**Task statement:** How many lines in the entries below contain "align"? Answer with the number only.

▼▼▼

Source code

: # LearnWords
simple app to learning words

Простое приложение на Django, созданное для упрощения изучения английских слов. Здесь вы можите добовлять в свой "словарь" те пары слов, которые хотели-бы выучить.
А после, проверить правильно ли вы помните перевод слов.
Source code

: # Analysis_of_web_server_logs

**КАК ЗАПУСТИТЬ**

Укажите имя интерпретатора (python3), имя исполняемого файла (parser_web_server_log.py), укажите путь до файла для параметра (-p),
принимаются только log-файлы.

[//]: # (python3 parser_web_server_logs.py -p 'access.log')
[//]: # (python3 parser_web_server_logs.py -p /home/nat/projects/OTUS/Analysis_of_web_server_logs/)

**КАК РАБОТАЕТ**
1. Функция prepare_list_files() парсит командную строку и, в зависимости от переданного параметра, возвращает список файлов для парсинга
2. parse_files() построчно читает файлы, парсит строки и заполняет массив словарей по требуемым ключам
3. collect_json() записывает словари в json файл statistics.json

▲▲▲
▼▼▼

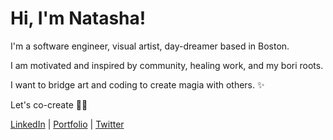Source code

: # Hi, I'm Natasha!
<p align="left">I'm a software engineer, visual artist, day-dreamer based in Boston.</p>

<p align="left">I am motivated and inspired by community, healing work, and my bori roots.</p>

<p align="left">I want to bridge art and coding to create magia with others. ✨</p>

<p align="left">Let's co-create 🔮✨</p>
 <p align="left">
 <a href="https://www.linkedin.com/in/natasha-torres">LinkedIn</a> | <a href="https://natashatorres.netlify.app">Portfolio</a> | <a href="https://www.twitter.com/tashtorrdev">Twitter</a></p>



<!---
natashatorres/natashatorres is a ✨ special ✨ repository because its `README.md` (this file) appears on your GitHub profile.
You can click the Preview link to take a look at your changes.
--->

▲▲▲

**Task output:** 5